Offering an overview of the major fields in literacy studies, this book presents a detailed and accessible discussion of key theories and their relevance in the primary classroom.
Each chapter uses a real life case study to explore the application of theory in practice, followed by a detailed discussion of the case study material by a leading name in the field, including contributions from Barbara Comber, Michele Knobel, Colin Lankshear, Gunther Kress, Brian Street, Kevin Leander and Patricia Enciso.
The text also offers reflections on theoretical foundations for research, exploring literacy as a practice grounded in social, cultural, historical and political contexts and in relationships of power.
This second edition includes: New chapters covering digital literacy, space and play, and multimodality; Examples and contributions from a range of international contexts, including US, UK, Canada, Australia and South Africa; Further reading links.
Essential reading for students at undergraduate and post-graduate level on primary education courses and an invaluable guide for anyone wanting to understand literacy theory and successfully apply this to the classroom.

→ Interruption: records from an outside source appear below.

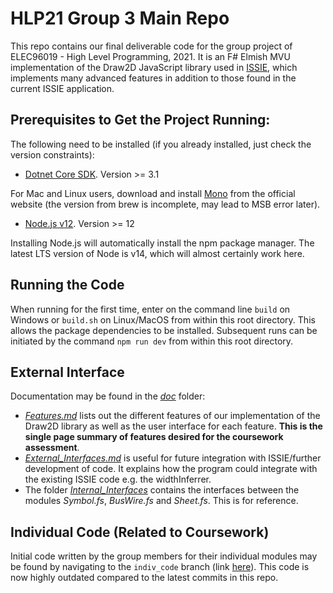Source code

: # HLP21 Group 3 Main Repo

This repo contains our final deliverable code for the group project of ELEC96019 - High Level Programming, 2021. It is an F# Elmish MVU implementation of the Draw2D JavaScript library used in [ISSIE](https://github.com/tomcl/ISSIE), which implements many advanced features in addition to those found in the current ISSIE application. 

## Prerequisites to Get the Project Running:

The following need to be installed (if you already installed, just check the version constraints):

- [Dotnet Core SDK](https://dotnet.microsoft.com/download). Version >= 3.1

For Mac and Linux users, download and install [Mono](http://www.mono-project.com/download/stable/) from the official website (the version from brew is incomplete, may lead to MSB error later).

- [Node.js v12](https://nodejs.org/en/download/). Version >= 12

Installing Node.js will automatically install the npm package manager. The latest LTS version of Node is v14, which will almost certainly work here.

## Running the Code

When running for the first time, enter on the command line `build` on Windows or `build.sh` on Linux/MacOS from within this root directory. This allows the package dependencies to be installed.  Subsequent runs can be initiated by the command `npm run dev` from within this root directory.

## External Interface 

Documentation may be found in the [*doc*](doc) folder:
- [*Features.md*](doc/Features.md) lists out the different features of our implementation of the Draw2D library as well as the user interface for each feature. **This is the single page summary of features desired for the coursework assessment**.
- [*External_Interfaces.md*](doc/External_Interfaces.md) is useful for future integration with ISSIE/further development of code. It explains how the program could integrate with the existing ISSIE code e.g. the widthInferrer.
- The folder [*Internal_Interfaces*](doc/Internal_Interfaces) contains the interfaces between the modules *Symbol.fs*, *BusWire.fs* and *Sheet.fs*. This is for reference.

## Individual Code (Related to Coursework)

Initial code written by the group members for their individual modules may be found by navigating to the `indiv_code` branch (link [here](https://github.com/aamanrebello/hlp21-project-group-3/tree/indiv_code)). This code is now highly outdated compared to the latest commits in this repo.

Chapter 7: Reframing Sociocultural Theory: Identity, Agency, and Power
Reframing Sociocultural Theory: Identity, Agency, and Power
What does it mean to say that learning is changing participation? How do activities change by our participation in them? And what does any of this have to do with classrooms? It has always been surprising to us that people talk about teaching yet tend not to talk about learning. When people do talk about learning they usually assume a shared understanding of what learning means and how people do it. Typically, learning is equated with achievement and achievement is measured solely by a test score (Larson, 2014). It is commonly based on their own perceptions of how they learned and that ‘real’ learning, whatever that means, happens in school. Recent scholarship ...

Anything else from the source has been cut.